Una de las más impresionantes paradojas que entraña la experiencia cercana a la muerte es que, ante el umbral del fin, una persona sabe muchas más cosas acerca de sí misma que nunca antes en su existencia. Y no solo se confronta con los recuerdos propios: en esos momentos percibe lo que pensaron y sintieron los otros en los respectivos episodios de su vida.
Para hacernos una idea de cómo se produce semejante revivencia podríamos volver a ver la inolvidable película escrita y dirigida por Elia Kazan, The Arrangement, protagonizada por Kirk Douglas, Deborah Kerr y Faye Dunaway. En la parte de la película concerniente al pasado —tal vez una secuencia autobiográfica del propio Kazan— se presentan reconstrucciones psicoanalíticas en que el adulto se inmiscuye literalmente entre los principales personajes de su infancia. El padre, la madre y el mismo protagonista cuando era niño. El adulto desaprueba, por ejemplo, el estilo con que lo educó la madre al exigirle obediencia y sumisión al padre tiránico, arbitrario y no menos indiferente ante lo que pudiera sentir y sufrir el niño. El personaje adulto expresa su crítica a la madre en voz alta, como si estuviera presente en la escena antigua. Aunque, naturalmente, ni la madre ni el padre pueden escucharlo porque solo son personajes recreados por la magia cinematográfica.
En la revisión panorámica de la experiencia cercana a la muerte, el personaje de su película sería testigo de la conducta de sus padres y del niño que fue desde un punto de vista exterior: vuelve a sentir y percibir las reacciones emocionales que no se atrevió a expresar, los pensamientos que tampoco verbalizó en aquellos dramáticos momentos de la furia paterna y el amedrentado apaciguamiento materno. Revivirá lo que la película no puede comunicar, la experiencia íntima. Pero quizá más extraordinaria resulta la posibilidad de que la revisión de la experiencia cercana a la muerte vuelve penetrable la intimidad psíquica del padre y de la madre en aquel tiempo. El adulto que revive episodios estaría en condiciones de conocer lo que pensaban y sentían sus padres.
Aunque los estudiosos de la experiencia cercana a la muerte no siempre se extienden sobre este punto, resultaría muy perturbador que el niño que revive en el adulto captara, por ejemplo, la intención filicida del padre, junto con su propio terror y odio mortal contra el mismo padre, a la manera de los Karamazov. Así como las contrastadas reacciones emocionales de la madre, su desesperación mixta: compasión, indefensión, ambivalencia ante un esposo al que se somete, pero de quien lamenta calladamente su arrogante conducta, a la vez arbitraria e indolente.
Tal vez la película magistral que representaría fielmente la experiencia de revisión panorámica sería Rashōmon, de Akira Kurosawa.
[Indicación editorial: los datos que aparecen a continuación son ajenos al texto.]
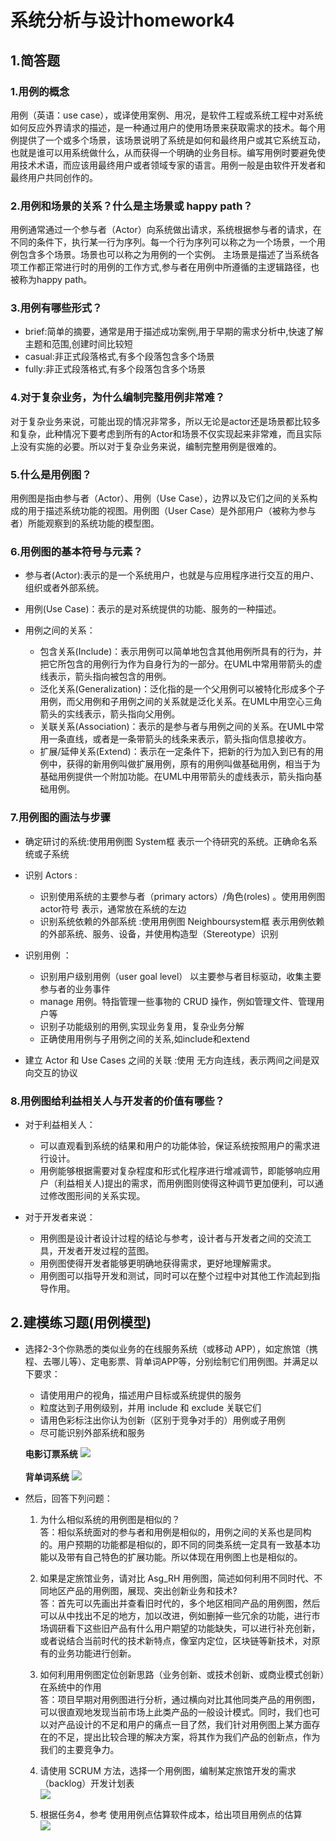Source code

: <h1>系统分析与设计homework4</h1>
<h2>1.简答题</h2>
<h3>1.用例的概念</h3>
用例（英语：use case），或译使用案例、用况，是软件工程或系统工程中对系统如何反应外界请求的描述，是一种通过用户的使用场景来获取需求的技术。每个用例提供了一个或多个场景，该场景说明了系统是如何和最终用户或其它系统互动，也就是谁可以用系统做什么，从而获得一个明确的业务目标。编写用例时要避免使用技术术语，而应该用最终用户或者领域专家的语言。用例一般是由软件开发者和最终用户共同创作的。
<h3>2.用例和场景的关系？什么是主场景或 happy path？</h3>
用例通常通过一个参与者（Actor）向系统做出请求，系统根据参与者的请求，在不同的条件下，执行某一行为序列。每一个行为序列可以称之为一个场景，一个用例包含多个场景。场景也可以称之为用例的一个实例。
主场景是描述了当系统各项工作都正常进行时的用例的工作方式,参与者在用例中所遵循的主逻辑路径，也被称为happy path。
<h3>3.用例有哪些形式？</h3>

- brief:简单的摘要，通常是用于描述成功案例,用于早期的需求分析中,快速了解主题和范围,创建时间比较短
- casual:非正式段落格式,有多个段落包含多个场景
- fully:非正式段落格式,有多个段落包含多个场景
<h3>4.对于复杂业务，为什么编制完整用例非常难？</h3>
对于复杂业务来说，可能出现的情况非常多，所以无论是actor还是场景都比较多和复杂，此种情况下要考虑到所有的Actor和场景不仅实现起来非常难，而且实际上没有实施的必要。所以对于复杂业务来说，编制完整用例是很难的。
<h3>5.什么是用例图？</h3>
用例图是指由参与者（Actor）、用例（Use Case），边界以及它们之间的关系构成的用于描述系统功能的视图。用例图（User Case）是外部用户（被称为参与者）所能观察到的系统功能的模型图。
<h3>6.用例图的基本符号与元素？</h3>

- 参与者(Actor):表示的是一个系统用户，也就是与应用程序进行交互的用户、组织或者外部系统。
- 用例(Use Case)：表示的是对系统提供的功能、服务的一种描述。
- 用例之间的关系：
    
    - 包含关系(Include)：表示用例可以简单地包含其他用例所具有的行为，并把它所包含的用例行为作为自身行为的一部分。在UML中常用带箭头的虚线表示，箭头指向被包含的用例。 
    - 泛化关系(Generalization)：泛化指的是一个父用例可以被特化形成多个子用例，而父用例和子用例之间的关系就是泛化关系。在UML中用空心三角箭头的实线表示，箭头指向父用例。
    - 关联关系(Association)：表示的是参与者与用例之间的关系。在UML中常用一条直线，或者是一条带箭头的线条来表示，箭头指向信息接收方。
    - 扩展/延伸关系(Extend)：表示在一定条件下，把新的行为加入到已有的用例中，获得的新用例叫做扩展用例，原有的用例叫做基础用例，相当于为基础用例提供一个附加功能。在UML中用带箭头的虚线表示，箭头指向基础用例。

<h3>7.用例图的画法与步骤</h3>

- 确定研讨的系统:使用用例图 System框 表示一个待研究的系统。正确命名系统或子系统
- 识别 Actors :

    - 识别使用系统的主要参与者（primary actors）/角色(roles) 。使用用例图 actor符号 表示，通常放在系统的左边
    - 识别系统依赖的外部系统 :使用用例图 Neighboursystem框 表示用例依赖的外部系统、服务、设备，并使用构造型（Stereotype）识别
- 识别用例 ：

    - 识别用户级别用例（user goal level） 以主要参与者目标驱动，收集主要参与者的业务事件
    - manage 用例。特指管理一些事物的 CRUD 操作，例如管理文件、管理用户等
    - 识别子功能级别的用例,实现业务复用，复杂业务分解
    - 正确使用用例与子用例之间的关系,如include和extend
- 建立 Actor 和 Use Cases 之间的关联 :使用 无方向连线，表示两间之间是双向交互的协议
<h3>8.用例图给利益相关人与开发者的价值有哪些？</h3>

- 对于利益相关人：

    - 可以直观看到系统的结果和用户的功能体验，保证系统按照用户的需求进行设计。
    - 用例能够根据需要对复杂程度和形式化程序进行增减调节，即能够响应用户（利益相关人)提出的需求，而用例图则使得这种调节更加便利，可以通过修改图形间的关系实现。
- 对于开发者来说：

    - 用例图是设计者设计过程的结论与参考，设计者与开发者之间的交流工具，开发者开发过程的蓝图。
    - 用例图使得开发者能够更明确地获得需求，更好地理解需求。
    - 用例图可以指导开发和测试，同时可以在整个过程中对其他工作流起到指导作用。
<h2>2.建模练习题(用例模型)</h2>

- 选择2-3个你熟悉的类似业务的在线服务系统（或移动 APP），如定旅馆（携程、去哪儿等）、定电影票、背单词APP等，分别绘制它们用例图。并满足以下要求：
    
    - 请使用用户的视角，描述用户目标或系统提供的服务
    - 粒度达到子用例级别，并用 include 和 exclude 关联它们
    - 请用色彩标注出你认为创新（区别于竞争对手的）用例或子用例
    - 尽可能识别外部系统和服务
    
    <B>电影订票系统</B>
    ![](https://raw.githubusercontent.com/zhengxq27/picture/master/Snipaste_2019-05-21_21-51-16.png)
    <br/><br/>
    <B>背单词系统</B>
    ![](https://raw.githubusercontent.com/zhengxq27/picture/master/Snipaste_2019-05-21_22-05-37.png)


- 然后，回答下列问题：
    
    1. 为什么相似系统的用例图是相似的？<br/>
    答：相似系统面对的参与者和用例是相似的，用例之间的关系也是同构的。用户预期的功能都是相似的，即不同的同类系统一定具有一致基本功能以及带有自己特色的扩展功能。所以体现在用例图上也是相似的。
    2. 如果是定旅馆业务，请对比 Asg_RH 用例图，简述如何利用不同时代、不同地区产品的用例图，展现、突出创新业务和技术?<br/>
    答：首先可以先画出并查看旧时代的，多个地区相同产品的用例图，然后可以从中找出不足的地方，加以改进，例如删掉一些冗余的功能，进行市场调研看下这些旧产品有什么用户期望的功能缺失，可以进行补充创新，或者说结合当前时代的技术新特点，像室内定位，区块链等新技术，对原有的业务功能进行创新。
    3. 如何利用用例图定位创新思路（业务创新、或技术创新、或商业模式创新）在系统中的作用<br/>
    答：项目早期对用例图进行分析，通过横向对比其他同类产品的用例图，可以很直观地发现当前市场上此类产品的一般设计模式。同时，我们也可以对产品设计的不足和用户的痛点一目了然，我们针对用例图上某方面存在的不足，提出比较合理的解决方案，将其作为我们产品的创新点，作为我们的主要竞争力。
    4. 请使用 SCRUM 方法，选择一个用例图，编制某定旅馆开发的需求（backlog）开发计划表<br/>
    ![](https://raw.githubusercontent.com/zhengxq27/picture/master/renew.png)

    5. 根据任务4，参考 使用用例点估算软件成本，给出项目用例点的估算<br/>
       ![](https://raw.githubusercontent.com/zhengxq27/picture/master/last.png)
Pero a condición de que todas las versiones de cada personaje, cuando todavía vivían y después del trágico desenlace, las experimentara la misma persona que revive las escenas ante su propia muerte. De llegarse a tanto, el sujeto en el umbral de la muerte alcanzaría una omnisciencia casi divina, puesto que podría leer la mente de los otros, muchos años después de ocurridos los hechos; y no solo el contenido intelectual y emocional de la mente del otro, sino que sería capaz de discernir entre la verdad y la mentira de lo que pensaban y de los sentimientos por los que actuaron, se liberaron o engañaron.
En todo caso, lo perturbador para el sujeto en estas revivencias es la confrontación, ante su propia muerte, con los pensamientos y sentimientos que provocó en los otros, particularmente cuando revelan sufrimiento, mortificación, decepción por haberse sentido ofendidos, ignorados y calumniados.
Suele insistirse en que el ser de luz que habitualmente acompaña al sujeto durante la revisión panorámica no lo enjuicia ni condena. Al contrario, se muestra en todo momento compasivo en el sentido de compartir afectuosamente el proceso doloroso de revisar la propia vida ante las nostalgias de lo vivido junto a las más o menos graves culpas por el trato que se dispensó a los otros. Incluso en muchas revivencias, el ser de luz parece asumir con actitud relativista la culpabilidad del sujeto.
Sin embargo, desde las vivencias del sujeto, la experiencia de revivir las propias acciones en relación con los otros puede alcanzar un alto nivel de penoso dramatismo.
Yo pude sentir cómo mis actos, incluso mis pensamientos, afectaron a otros. Durante ese juicio, me experimenté como el ofensor y pude sentir de parte del otro cómo había recibido y padecido mi trato hacia él, con la consecuente vergüenza, culpa y remordimiento…
El superviviente de Seattle —de quien tomé la descripción anterior— afirma que vivió en carne propia la pena provocada en el otro… ¡por todo el tiempo real que le duró la aflicción! ¿Cómo podría explicarse que, en los segundos, acaso minutos que dura la inmensa revisión panorámica, el sujeto experimente la réplica del malestar o la humillación que sus acciones despertaron en el otro, y durante el tiempo en que este permaneció resentido?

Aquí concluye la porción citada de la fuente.